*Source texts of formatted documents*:
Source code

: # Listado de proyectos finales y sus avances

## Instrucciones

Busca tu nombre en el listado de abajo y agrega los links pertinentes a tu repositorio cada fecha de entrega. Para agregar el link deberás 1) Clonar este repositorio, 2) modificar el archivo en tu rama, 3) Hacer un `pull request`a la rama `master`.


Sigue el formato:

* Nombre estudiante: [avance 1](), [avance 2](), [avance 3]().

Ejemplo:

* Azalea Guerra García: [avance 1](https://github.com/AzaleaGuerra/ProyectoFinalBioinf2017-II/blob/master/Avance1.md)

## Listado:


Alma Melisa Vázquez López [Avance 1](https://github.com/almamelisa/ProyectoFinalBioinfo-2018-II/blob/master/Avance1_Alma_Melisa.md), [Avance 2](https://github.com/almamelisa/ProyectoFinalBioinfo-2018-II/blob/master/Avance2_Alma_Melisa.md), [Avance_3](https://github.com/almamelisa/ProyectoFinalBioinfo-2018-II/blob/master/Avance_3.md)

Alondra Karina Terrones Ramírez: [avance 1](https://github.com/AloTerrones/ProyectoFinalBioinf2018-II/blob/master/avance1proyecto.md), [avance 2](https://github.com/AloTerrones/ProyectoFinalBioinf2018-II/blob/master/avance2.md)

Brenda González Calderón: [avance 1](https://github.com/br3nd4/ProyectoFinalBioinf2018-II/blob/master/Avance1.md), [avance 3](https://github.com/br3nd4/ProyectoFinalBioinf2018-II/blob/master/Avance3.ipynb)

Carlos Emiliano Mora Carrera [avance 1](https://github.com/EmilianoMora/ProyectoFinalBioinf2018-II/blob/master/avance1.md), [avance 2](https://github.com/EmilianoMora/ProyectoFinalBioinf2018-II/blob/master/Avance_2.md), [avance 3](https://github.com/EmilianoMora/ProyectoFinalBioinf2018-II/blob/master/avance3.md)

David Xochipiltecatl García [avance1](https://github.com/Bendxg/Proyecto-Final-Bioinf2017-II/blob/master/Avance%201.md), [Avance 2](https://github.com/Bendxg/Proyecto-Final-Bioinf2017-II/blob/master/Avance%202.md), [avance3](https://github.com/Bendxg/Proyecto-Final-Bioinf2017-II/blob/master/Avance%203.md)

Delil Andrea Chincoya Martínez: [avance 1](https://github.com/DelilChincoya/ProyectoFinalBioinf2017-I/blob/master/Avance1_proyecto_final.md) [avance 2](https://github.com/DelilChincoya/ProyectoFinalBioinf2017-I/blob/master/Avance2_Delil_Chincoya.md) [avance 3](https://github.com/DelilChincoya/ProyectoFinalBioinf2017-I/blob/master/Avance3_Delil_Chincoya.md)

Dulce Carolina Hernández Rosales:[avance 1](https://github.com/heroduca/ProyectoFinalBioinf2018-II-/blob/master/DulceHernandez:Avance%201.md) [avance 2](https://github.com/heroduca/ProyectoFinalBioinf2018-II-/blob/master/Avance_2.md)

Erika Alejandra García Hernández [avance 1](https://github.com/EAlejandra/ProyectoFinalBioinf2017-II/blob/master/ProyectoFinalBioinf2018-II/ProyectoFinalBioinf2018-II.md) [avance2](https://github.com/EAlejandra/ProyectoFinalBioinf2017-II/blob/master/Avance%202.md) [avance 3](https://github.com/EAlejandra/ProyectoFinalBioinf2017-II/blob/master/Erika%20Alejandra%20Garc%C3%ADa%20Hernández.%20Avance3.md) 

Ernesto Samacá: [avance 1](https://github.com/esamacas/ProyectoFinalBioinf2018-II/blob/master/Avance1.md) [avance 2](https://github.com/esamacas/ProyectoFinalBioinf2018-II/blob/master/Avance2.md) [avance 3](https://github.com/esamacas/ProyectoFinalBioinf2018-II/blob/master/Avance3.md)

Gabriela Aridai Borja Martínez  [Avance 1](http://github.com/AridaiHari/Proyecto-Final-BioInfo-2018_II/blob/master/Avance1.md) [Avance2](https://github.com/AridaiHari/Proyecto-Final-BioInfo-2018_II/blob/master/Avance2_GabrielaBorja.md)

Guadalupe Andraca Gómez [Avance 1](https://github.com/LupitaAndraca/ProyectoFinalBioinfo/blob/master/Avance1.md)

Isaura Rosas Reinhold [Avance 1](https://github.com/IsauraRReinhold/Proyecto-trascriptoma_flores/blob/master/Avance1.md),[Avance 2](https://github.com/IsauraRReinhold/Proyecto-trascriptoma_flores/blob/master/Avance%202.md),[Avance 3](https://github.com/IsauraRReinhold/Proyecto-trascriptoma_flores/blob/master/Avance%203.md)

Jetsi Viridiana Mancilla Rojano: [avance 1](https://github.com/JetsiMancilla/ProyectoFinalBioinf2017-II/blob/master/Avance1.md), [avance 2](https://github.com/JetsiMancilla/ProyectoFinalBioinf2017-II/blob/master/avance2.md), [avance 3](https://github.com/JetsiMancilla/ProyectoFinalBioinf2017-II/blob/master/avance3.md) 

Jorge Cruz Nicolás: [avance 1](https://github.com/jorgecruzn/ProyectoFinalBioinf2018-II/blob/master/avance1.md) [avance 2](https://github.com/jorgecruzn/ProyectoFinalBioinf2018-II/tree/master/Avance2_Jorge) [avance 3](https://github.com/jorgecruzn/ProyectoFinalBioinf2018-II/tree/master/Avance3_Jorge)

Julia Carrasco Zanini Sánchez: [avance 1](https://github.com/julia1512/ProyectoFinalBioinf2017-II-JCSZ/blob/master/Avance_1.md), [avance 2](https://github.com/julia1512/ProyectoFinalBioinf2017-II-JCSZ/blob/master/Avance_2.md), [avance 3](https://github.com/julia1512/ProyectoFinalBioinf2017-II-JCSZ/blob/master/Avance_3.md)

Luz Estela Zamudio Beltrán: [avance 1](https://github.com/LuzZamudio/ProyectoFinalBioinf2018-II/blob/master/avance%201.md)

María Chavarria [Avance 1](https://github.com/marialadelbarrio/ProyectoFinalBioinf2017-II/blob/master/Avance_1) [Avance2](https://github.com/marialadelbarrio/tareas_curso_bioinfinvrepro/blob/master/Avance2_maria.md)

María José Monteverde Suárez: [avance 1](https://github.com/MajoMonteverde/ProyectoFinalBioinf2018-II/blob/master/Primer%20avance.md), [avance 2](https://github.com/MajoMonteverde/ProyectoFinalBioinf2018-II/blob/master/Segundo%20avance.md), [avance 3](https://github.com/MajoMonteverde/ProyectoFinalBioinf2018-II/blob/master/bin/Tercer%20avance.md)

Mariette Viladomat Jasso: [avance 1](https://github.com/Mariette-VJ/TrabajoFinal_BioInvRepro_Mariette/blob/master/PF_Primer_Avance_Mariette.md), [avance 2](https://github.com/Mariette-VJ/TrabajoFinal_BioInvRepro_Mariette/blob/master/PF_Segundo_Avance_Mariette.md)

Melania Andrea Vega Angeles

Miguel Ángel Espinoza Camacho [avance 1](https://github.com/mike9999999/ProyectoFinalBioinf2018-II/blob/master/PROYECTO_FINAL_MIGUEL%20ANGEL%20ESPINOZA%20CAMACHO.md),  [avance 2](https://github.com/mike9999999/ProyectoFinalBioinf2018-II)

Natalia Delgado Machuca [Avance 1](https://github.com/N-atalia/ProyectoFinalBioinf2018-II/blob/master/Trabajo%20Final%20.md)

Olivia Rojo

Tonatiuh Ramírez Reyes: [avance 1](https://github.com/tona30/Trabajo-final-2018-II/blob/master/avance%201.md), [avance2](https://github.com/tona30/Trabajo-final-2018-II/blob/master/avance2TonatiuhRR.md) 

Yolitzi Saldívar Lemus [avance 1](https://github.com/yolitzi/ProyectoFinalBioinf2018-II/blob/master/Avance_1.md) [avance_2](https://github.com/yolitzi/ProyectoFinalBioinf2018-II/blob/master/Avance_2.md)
* * *
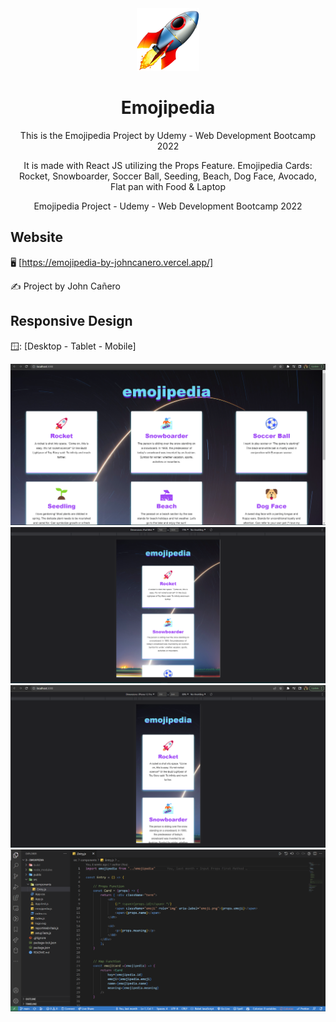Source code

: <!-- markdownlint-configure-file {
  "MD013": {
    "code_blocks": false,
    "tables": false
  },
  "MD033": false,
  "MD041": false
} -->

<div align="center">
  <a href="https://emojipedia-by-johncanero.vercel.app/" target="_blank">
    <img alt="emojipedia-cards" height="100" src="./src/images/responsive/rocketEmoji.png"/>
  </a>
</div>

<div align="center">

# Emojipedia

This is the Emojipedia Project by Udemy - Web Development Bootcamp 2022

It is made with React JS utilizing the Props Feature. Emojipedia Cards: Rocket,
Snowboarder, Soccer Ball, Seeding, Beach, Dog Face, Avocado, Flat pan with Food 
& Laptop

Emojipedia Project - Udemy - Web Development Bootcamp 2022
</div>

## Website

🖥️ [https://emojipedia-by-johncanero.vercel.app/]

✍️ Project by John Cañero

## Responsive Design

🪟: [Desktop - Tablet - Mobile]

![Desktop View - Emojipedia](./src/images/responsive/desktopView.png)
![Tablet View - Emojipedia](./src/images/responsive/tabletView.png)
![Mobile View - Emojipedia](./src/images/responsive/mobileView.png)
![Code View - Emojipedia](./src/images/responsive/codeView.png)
...
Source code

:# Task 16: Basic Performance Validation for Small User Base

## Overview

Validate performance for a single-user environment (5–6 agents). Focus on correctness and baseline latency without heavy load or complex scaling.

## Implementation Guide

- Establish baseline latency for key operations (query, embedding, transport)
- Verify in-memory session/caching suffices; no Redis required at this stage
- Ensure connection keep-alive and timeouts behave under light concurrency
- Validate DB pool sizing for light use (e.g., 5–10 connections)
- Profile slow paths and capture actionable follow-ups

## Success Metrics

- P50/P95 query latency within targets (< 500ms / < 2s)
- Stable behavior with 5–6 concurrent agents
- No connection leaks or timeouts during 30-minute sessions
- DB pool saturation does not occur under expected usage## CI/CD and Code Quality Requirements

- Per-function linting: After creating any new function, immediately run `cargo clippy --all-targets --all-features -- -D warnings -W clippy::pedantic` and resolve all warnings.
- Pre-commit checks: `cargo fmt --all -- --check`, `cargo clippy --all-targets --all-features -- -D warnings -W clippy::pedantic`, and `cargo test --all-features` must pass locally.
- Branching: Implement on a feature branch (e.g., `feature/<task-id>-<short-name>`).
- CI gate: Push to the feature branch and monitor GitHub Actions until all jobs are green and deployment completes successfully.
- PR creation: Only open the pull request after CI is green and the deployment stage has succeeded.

*Task goal*: Take the entries above and return only the lines from the one with "- DB pool saturation" to the one with "- Per-function linting: After", both included, unchanged.

*Exercise response*:
- DB pool saturation does not occur under expected usage## CI/CD and Code Quality Requirements

- Per-function linting: After creating any new function, immediately run `cargo clippy --all-targets --all-features -- -D warnings -W clippy::pedantic` and resolve all warnings.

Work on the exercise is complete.